Suppose that you have a family of topological spaces $(X_i)_{i\in I}$, and for each $i$, a base $\mathcal{B}_i$ of $X_i$. Is it true that the set of all products $\prod_i A_i$ where each $A_i$ is in $\mathcal{B}_i$, and for all but possibly a finite number of $i$, $A_i=X_i$, is a base of the product space $\prod_i X_i$ ?
I've seen that statement in the case finite products, so I'm wondering if it's true in the general case.
Yes, if $O$ is open in $\prod_i X_i$ and $x \in O$, we have a standard basic open $\prod_i U_i$ with all $U_i = X_i$ except for a finite subset $F$ of $I$, where $U_i$ is open in $X_i$, such that $x \in \prod_i U_i \subseteq O$. This is by definition of the product topology.

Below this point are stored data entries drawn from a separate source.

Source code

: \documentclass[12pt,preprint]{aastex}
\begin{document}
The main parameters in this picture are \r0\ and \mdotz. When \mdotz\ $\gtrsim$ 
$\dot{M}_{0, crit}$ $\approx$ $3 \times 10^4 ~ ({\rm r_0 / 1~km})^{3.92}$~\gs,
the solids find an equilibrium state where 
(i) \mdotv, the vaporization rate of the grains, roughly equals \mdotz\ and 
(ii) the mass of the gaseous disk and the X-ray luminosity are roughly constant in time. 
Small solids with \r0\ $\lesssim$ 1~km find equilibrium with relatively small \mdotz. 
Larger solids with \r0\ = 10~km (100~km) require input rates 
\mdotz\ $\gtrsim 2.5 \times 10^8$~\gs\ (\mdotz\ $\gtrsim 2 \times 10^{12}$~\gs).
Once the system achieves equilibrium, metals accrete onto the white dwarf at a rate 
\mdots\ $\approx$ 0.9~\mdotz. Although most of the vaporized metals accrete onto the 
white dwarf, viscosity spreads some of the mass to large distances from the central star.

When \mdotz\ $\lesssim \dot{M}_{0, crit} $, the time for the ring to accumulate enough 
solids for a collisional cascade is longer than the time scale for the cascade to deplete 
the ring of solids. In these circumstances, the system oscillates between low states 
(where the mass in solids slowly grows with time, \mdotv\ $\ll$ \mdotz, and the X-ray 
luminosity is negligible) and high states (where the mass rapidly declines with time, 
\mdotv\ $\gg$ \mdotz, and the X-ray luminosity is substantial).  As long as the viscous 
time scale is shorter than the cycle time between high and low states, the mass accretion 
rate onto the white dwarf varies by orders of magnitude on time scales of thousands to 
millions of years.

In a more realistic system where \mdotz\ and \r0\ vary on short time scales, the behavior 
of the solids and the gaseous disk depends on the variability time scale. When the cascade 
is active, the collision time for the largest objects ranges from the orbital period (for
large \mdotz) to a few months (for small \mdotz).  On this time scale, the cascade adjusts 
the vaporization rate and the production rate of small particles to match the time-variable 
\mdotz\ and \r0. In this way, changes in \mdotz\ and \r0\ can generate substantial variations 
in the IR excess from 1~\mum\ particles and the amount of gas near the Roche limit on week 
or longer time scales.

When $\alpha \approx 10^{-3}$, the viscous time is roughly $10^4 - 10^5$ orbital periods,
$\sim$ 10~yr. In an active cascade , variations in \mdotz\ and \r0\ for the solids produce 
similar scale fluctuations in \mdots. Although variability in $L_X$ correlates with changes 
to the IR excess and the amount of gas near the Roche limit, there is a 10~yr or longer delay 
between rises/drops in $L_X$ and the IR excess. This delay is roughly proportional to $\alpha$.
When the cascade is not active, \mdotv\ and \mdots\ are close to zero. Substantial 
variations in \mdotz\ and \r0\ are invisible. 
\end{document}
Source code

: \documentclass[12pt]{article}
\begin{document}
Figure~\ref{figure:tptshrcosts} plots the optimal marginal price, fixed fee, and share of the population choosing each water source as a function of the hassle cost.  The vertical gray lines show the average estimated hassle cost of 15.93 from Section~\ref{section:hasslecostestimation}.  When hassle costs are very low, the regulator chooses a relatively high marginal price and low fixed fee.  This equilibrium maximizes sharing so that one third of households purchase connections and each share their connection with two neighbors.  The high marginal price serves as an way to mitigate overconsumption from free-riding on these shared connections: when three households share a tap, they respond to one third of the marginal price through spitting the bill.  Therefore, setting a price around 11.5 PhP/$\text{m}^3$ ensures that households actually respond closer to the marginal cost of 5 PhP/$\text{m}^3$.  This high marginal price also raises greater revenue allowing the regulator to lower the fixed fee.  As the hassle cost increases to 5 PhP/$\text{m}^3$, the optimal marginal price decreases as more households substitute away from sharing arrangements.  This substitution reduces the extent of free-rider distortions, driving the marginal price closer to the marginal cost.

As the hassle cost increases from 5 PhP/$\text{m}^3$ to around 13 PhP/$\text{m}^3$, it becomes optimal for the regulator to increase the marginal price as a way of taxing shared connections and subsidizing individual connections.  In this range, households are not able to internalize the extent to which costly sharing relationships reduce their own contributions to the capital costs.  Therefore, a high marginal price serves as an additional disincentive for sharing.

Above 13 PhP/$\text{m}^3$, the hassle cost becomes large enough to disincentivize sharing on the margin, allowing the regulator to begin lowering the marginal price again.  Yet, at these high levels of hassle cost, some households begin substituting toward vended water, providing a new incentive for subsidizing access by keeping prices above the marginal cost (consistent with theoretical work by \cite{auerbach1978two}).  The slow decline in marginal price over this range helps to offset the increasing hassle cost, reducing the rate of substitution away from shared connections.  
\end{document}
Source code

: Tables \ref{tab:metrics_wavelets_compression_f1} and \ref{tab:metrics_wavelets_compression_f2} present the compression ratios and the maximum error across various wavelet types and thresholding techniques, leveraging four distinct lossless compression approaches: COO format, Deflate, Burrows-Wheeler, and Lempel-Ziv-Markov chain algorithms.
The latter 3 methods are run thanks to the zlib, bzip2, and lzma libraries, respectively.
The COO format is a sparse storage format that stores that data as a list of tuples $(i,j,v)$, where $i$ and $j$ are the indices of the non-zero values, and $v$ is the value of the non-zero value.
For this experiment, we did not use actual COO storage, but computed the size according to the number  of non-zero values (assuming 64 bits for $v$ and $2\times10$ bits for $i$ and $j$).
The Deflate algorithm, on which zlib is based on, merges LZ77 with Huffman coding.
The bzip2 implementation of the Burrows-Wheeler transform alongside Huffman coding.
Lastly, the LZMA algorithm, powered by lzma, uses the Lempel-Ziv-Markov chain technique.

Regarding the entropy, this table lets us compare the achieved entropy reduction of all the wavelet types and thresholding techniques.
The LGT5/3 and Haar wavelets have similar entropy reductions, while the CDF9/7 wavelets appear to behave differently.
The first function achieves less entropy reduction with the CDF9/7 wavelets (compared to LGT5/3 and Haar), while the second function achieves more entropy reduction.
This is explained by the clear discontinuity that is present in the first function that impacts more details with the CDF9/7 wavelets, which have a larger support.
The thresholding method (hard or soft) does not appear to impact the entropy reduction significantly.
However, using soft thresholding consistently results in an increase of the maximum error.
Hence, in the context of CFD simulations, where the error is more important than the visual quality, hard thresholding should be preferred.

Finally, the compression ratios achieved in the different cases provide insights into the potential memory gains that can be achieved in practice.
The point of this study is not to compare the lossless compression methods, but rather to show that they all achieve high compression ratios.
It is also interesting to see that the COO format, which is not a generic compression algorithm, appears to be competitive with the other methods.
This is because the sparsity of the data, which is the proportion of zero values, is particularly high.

Now for each $i \in F$ we have $x_i \in U_i$ so there is some $B_i$ in the base $\mathcal{B}_i$, such that $x_i \in B_i \subseteq U_i$, by the definition of a base.
Now $\prod_i B_i$ with $B_i$ as above for $i \in F$ and $B_i = X_i$ for $i \notin F$ is in your collection and obeys $x \in \prod_i B_i \subseteq \prod_i U_i \subseteq O$, and as $O$ and $x \in O$ were arbitary, this shows that collection is indeed a base.
In particular, if $I$ is countable and all $X_i$ are second countable, so is $\prod_i X_i$, using this base formed from countable bases for all $X_i$.